For at least two minutes, Randy's been psyching herself out to go and talk to the CMO…after she was told, 'Oh yeah. The doc is in.' It wasn't something she was expecting, hoping for a brief reprieve from what she feels she needs to do. "Um…excuse me Lieutenant, but we really do need this area to remain clear." Randy looks over to the person-in-white-jacket. Must be a doctor or tech or something. She nods as she tugs a little at the collar of her blues. Then she knocks on the frame of the hatch to the CMO's office as she pivots into view. Clearing her throat softly, she says, "Sir? May I have a few minutes of your time?"

Looking up and then away from the large whiteboard that she still uses (as much for nostalgia as anything else), Sam's answering smile is paired with, "By all means, come on in," in a warm tone of voice. "There's tea, if you've a preference, and coffee, of course," she offers.

"Tea will do me just fine," Randy says as she steps through and moves over to serve herself. She takes her tea cloudy and sweet, a custom of the Aquarian people. Then, without asking (tsk tsk), she moves to close the hatch. "Forgive me Colonel. This is…better not for any passerbys." She turns the handle to keep the hatch door closed and takes a seat. Even if she wasn't particularly close to Sam all that time ago, she knows these little initiatives likely won't annoy the doctor. "Where do I start," she murmurs to herself as her eyes drift upwards and then down back to Sam. "It's come to my attention that I've been a rather irresponsible mother lately. I'm sure, as you probably know, that there were abilities that have been passed down because…well…" She coughs, but it's more of a stalling tic than anything. "What I mean-I taught my children never to let anyone ever touch their ears, but, I'm sure you're aware that accidents happen, and what I mean to say is I think maybe now I should have done a bit more than that." All in. "I know the fleet has policies in place against the use of projection, but I was wondering if it might be possible for me to prepare my son for…accidents. I want him to be prepared to be and be able to be a gentleman in such cases, and I'm afraid that if I don't give him hands on experience, he'll be ill-equipped."
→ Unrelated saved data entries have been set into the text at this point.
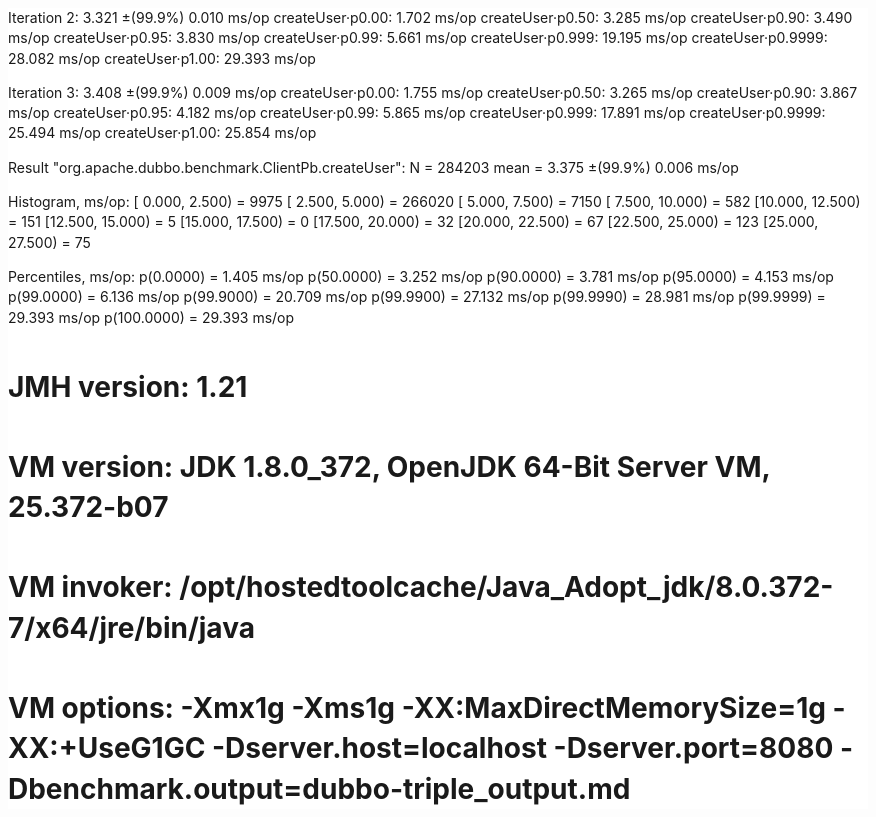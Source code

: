 Iteration   2: 3.321 ±(99.9%) 0.010 ms/op
                 createUser·p0.00:   1.702 ms/op
                 createUser·p0.50:   3.285 ms/op
                 createUser·p0.90:   3.490 ms/op
                 createUser·p0.95:   3.830 ms/op
                 createUser·p0.99:   5.661 ms/op
                 createUser·p0.999:  19.195 ms/op
                 createUser·p0.9999: 28.082 ms/op
                 createUser·p1.00:   29.393 ms/op

Iteration   3: 3.408 ±(99.9%) 0.009 ms/op
                 createUser·p0.00:   1.755 ms/op
                 createUser·p0.50:   3.265 ms/op
                 createUser·p0.90:   3.867 ms/op
                 createUser·p0.95:   4.182 ms/op
                 createUser·p0.99:   5.865 ms/op
                 createUser·p0.999:  17.891 ms/op
                 createUser·p0.9999: 25.494 ms/op
                 createUser·p1.00:   25.854 ms/op



Result "org.apache.dubbo.benchmark.ClientPb.createUser":
  N = 284203
  mean =      3.375 ±(99.9%) 0.006 ms/op

  Histogram, ms/op:
    [ 0.000,  2.500) = 9975 
    [ 2.500,  5.000) = 266020 
    [ 5.000,  7.500) = 7150 
    [ 7.500, 10.000) = 582 
    [10.000, 12.500) = 151 
    [12.500, 15.000) = 5 
    [15.000, 17.500) = 0 
    [17.500, 20.000) = 32 
    [20.000, 22.500) = 67 
    [22.500, 25.000) = 123 
    [25.000, 27.500) = 75 

  Percentiles, ms/op:
      p(0.0000) =      1.405 ms/op
     p(50.0000) =      3.252 ms/op
     p(90.0000) =      3.781 ms/op
     p(95.0000) =      4.153 ms/op
     p(99.0000) =      6.136 ms/op
     p(99.9000) =     20.709 ms/op
     p(99.9900) =     27.132 ms/op
     p(99.9990) =     28.981 ms/op
     p(99.9999) =     29.393 ms/op
    p(100.0000) =     29.393 ms/op


# JMH version: 1.21
# VM version: JDK 1.8.0_372, OpenJDK 64-Bit Server VM, 25.372-b07
# VM invoker: /opt/hostedtoolcache/Java_Adopt_jdk/8.0.372-7/x64/jre/bin/java
# VM options: -Xmx1g -Xms1g -XX:MaxDirectMemorySize=1g -XX:+UseG1GC -Dserver.host=localhost -Dserver.port=8080 -Dbenchmark.output=dubbo-triple_output.md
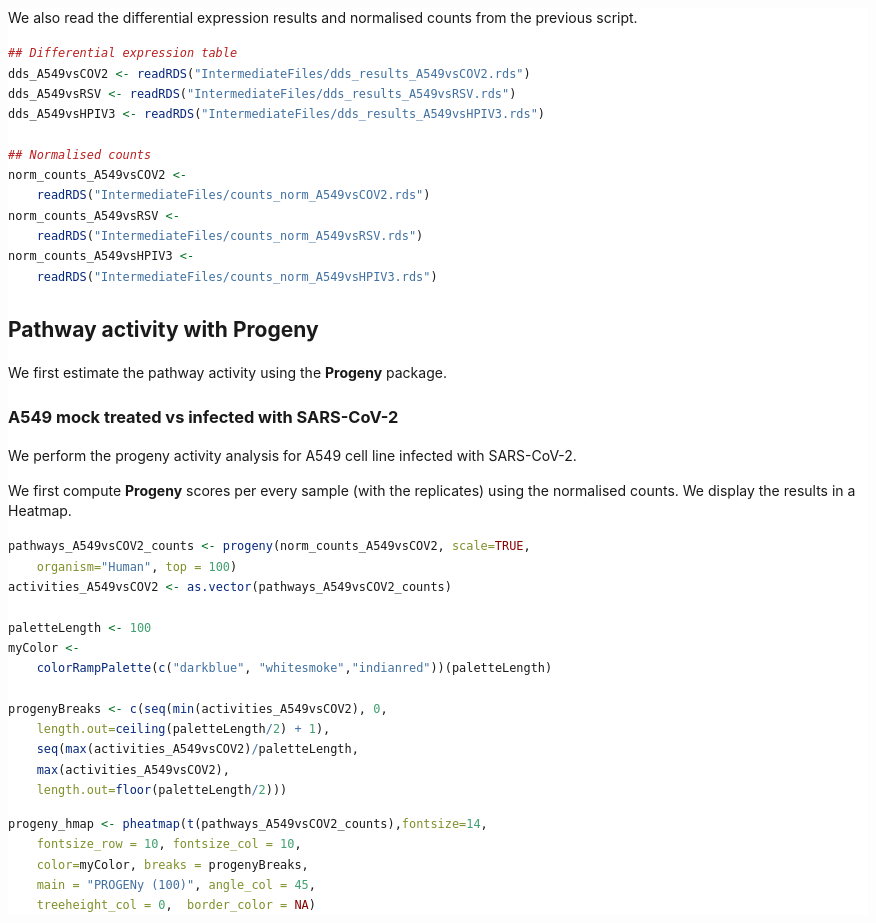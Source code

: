 We also read the differential expression results and normalised counts
from the previous script.

``` r
## Differential expression table
dds_A549vsCOV2 <- readRDS("IntermediateFiles/dds_results_A549vsCOV2.rds")
dds_A549vsRSV <- readRDS("IntermediateFiles/dds_results_A549vsRSV.rds")
dds_A549vsHPIV3 <- readRDS("IntermediateFiles/dds_results_A549vsHPIV3.rds")

## Normalised counts
norm_counts_A549vsCOV2 <- 
    readRDS("IntermediateFiles/counts_norm_A549vsCOV2.rds")
norm_counts_A549vsRSV <- 
    readRDS("IntermediateFiles/counts_norm_A549vsRSV.rds")
norm_counts_A549vsHPIV3 <- 
    readRDS("IntermediateFiles/counts_norm_A549vsHPIV3.rds")
```

## Pathway activity with Progeny

We first estimate the pathway activity using the **Progeny** package.

### A549 mock treated vs infected with SARS-CoV-2

We perform the progeny activity analysis for A549 cell line infected
with SARS-CoV-2.

We first compute **Progeny** scores per every sample (with the
replicates) using the normalised counts. We display the results in a
Heatmap.

``` r
pathways_A549vsCOV2_counts <- progeny(norm_counts_A549vsCOV2, scale=TRUE, 
    organism="Human", top = 100)
activities_A549vsCOV2 <- as.vector(pathways_A549vsCOV2_counts)

paletteLength <- 100
myColor <- 
    colorRampPalette(c("darkblue", "whitesmoke","indianred"))(paletteLength)

progenyBreaks <- c(seq(min(activities_A549vsCOV2), 0, 
    length.out=ceiling(paletteLength/2) + 1),
    seq(max(activities_A549vsCOV2)/paletteLength, 
    max(activities_A549vsCOV2), 
    length.out=floor(paletteLength/2)))
```

``` r
progeny_hmap <- pheatmap(t(pathways_A549vsCOV2_counts),fontsize=14, 
    fontsize_row = 10, fontsize_col = 10, 
    color=myColor, breaks = progenyBreaks, 
    main = "PROGENy (100)", angle_col = 45,
    treeheight_col = 0,  border_color = NA)
```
Tipping her head slightly to the side as she observes, as much as listens, to what Randy is saying, the look on her face that was quite contently happy at the moment does begin to fade to (at first) a bit of perplexity and then something that is mingled alarm and confusion (secondly) then around to a slow sort of dawning realization that results in Sam's eyebrows arching fairly high. "I gather that your son is, in your words, ill-equipped because has has, as yet, not had any interaction of the sort that is both healthy and human, especially for the young of our particular species," she even phrases her reply delicately, "but with respect to his ears and the absolute nature of non-contact, you're worried that he'll stumble into it and not be prepared for the potential - immediate - ramifications?"

Randy blinks thoughtfully at Sam's nearly coded words. "If you mean he hasn't had sex no I don't think so…" Oops, "but I don't think that's a requirement to having someone touch your ears in life." Her reply? Not so delicate. "I mean he's twenty years old, of course I taught him about safe sex. But yes, I'm much more concerned about his ears and the non-contact. Yes all of that."

"In my experience, the invitation to have sex is equally an invitation to explore each other's bodies, I would imagine that his ears would be a point of interest to any of his partners," Sam replies, clarifying her own answer before she lifts her cup of tea, takes a moderate sip, and studies Randy for another long - silent - moment over the edge of the mug before she exhales a small sound that is almost quite nearly a breath of laughter. "Forgive me, I have six children of my own. I can't even begin to count the number of times I've had the sex talk with my children, with friends they brought home because their respective parents weren't comfortable having the talk with them, and it's a little amusing to be having this conversation now concerning a physician in my command. Alright," and she leans comfortably back in her chair, intrigued. "What would you like me to do to help?"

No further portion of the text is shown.